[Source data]
'''
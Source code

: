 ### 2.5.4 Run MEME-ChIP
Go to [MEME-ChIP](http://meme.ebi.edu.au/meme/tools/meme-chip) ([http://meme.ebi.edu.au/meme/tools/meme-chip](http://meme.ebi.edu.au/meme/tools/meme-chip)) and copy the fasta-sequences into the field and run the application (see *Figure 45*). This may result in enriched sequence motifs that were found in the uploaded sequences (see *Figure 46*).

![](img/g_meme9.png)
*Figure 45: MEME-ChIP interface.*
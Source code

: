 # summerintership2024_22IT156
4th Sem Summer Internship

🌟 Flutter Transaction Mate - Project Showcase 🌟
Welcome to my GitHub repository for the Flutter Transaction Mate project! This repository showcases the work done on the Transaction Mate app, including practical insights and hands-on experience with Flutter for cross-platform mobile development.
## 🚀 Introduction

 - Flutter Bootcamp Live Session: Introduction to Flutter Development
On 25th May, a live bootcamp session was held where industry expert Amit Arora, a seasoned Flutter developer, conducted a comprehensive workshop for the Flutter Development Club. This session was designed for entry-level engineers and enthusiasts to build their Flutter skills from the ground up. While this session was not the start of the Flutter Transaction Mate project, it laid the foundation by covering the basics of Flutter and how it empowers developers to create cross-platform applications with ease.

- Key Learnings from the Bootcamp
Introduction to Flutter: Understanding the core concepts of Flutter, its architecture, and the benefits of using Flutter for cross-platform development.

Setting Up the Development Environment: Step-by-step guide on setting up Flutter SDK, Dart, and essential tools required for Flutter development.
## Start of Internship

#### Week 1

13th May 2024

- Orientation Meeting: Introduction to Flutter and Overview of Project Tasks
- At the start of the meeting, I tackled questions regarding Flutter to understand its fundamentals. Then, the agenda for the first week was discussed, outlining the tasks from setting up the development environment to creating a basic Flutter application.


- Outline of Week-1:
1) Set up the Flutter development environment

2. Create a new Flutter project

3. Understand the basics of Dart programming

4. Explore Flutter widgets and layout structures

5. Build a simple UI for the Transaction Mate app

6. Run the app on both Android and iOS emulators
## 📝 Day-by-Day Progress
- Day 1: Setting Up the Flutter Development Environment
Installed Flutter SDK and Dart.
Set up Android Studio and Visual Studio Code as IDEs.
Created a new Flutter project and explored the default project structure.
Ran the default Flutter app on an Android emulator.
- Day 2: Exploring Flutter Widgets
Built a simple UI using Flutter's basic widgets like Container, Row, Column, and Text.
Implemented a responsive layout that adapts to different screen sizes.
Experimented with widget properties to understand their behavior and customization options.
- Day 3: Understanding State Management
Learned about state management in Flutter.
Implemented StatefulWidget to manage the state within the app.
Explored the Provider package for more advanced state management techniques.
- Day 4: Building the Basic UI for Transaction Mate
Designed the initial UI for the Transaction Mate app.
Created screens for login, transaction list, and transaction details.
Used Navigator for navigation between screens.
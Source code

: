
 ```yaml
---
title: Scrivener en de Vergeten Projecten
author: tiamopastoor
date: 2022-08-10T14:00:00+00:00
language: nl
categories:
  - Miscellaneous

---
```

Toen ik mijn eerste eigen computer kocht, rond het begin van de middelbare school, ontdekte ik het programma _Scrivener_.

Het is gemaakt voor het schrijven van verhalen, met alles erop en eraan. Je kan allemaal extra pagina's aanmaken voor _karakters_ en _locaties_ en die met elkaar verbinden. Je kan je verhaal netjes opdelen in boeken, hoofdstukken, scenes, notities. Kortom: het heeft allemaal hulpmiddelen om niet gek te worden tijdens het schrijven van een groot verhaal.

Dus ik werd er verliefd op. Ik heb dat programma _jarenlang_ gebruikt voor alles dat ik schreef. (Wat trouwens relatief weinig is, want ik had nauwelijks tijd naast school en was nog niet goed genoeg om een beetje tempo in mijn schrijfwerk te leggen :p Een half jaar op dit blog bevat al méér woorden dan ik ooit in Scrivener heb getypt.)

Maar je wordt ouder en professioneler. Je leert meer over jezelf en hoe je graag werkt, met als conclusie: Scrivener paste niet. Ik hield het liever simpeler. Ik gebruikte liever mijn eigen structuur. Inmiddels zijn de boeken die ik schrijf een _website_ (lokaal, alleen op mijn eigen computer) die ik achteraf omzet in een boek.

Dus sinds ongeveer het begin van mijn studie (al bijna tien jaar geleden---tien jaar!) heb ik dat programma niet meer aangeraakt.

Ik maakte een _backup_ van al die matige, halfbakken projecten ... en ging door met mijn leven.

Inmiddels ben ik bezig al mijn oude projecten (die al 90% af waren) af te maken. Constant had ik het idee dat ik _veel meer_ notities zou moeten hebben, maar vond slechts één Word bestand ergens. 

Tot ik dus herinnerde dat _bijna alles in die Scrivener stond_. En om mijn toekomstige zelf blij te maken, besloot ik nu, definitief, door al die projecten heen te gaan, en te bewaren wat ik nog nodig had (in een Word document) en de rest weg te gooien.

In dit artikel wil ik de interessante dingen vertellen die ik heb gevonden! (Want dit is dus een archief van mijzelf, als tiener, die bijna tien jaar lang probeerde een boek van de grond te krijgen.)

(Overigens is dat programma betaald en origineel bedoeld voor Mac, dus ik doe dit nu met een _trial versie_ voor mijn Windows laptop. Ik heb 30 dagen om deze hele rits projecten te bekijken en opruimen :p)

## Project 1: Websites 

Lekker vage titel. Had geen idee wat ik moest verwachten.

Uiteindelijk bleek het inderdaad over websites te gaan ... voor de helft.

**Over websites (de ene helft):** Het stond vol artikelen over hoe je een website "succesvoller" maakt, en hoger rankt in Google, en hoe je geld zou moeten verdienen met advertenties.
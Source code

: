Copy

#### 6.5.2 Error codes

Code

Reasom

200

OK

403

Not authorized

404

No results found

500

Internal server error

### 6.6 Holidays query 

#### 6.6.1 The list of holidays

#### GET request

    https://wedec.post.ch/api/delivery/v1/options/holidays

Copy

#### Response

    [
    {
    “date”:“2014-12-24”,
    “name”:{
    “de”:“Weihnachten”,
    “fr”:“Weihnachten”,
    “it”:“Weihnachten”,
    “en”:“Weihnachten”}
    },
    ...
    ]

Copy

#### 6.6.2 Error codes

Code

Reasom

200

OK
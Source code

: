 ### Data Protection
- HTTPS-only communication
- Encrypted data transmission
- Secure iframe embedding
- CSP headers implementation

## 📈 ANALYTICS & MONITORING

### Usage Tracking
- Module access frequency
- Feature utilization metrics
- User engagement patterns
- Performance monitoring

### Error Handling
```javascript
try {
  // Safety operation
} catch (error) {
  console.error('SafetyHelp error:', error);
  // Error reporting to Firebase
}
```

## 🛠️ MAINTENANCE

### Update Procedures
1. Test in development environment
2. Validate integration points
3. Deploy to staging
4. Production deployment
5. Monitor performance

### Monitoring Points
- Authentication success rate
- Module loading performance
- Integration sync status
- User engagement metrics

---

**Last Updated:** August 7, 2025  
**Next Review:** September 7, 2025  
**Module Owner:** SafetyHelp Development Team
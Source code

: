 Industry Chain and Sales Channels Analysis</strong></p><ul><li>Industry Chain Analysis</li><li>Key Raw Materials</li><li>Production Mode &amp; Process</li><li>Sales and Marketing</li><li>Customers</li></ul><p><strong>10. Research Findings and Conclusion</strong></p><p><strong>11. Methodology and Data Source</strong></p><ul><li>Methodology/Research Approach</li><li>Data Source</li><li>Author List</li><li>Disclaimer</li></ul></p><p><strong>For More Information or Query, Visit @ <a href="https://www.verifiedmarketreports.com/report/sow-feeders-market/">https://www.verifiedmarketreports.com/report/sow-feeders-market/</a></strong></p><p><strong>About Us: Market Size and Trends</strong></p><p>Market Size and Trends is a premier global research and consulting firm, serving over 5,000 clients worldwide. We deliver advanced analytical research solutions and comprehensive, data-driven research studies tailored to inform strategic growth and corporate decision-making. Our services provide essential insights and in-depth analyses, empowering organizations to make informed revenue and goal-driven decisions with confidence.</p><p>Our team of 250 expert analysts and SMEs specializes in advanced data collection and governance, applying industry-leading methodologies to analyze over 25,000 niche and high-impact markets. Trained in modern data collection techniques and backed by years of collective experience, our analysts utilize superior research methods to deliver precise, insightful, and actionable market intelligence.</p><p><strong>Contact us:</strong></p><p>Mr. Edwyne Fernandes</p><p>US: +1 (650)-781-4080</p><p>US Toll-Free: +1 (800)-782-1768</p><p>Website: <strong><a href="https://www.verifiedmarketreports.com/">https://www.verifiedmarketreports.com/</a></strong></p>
'''
## PROBLEM TO SOLVE
Look above for the line holding "2.5.4 Run MEME-ChIP" and the line holding "Project Showcase 🌟". Retype both, and every line between them, word for word and nothing else.

## RESULT
: ### 2.5.4 Run MEME-ChIP
Go to [MEME-ChIP](http://meme.ebi.edu.au/meme/tools/meme-chip) ([http://meme.ebi.edu.au/meme/tools/meme-chip](http://meme.ebi.edu.au/meme/tools/meme-chip)) and copy the fasta-sequences into the field and run the application (see *Figure 45*). This may result in enriched sequence motifs that were found in the uploaded sequences (see *Figure 46*).

![](img/g_meme9.png)
*Figure 45: MEME-ChIP interface.*
Source code

: # summerintership2024_22IT156
4th Sem Summer Internship

🌟 Flutter Transaction Mate - Project Showcase 🌟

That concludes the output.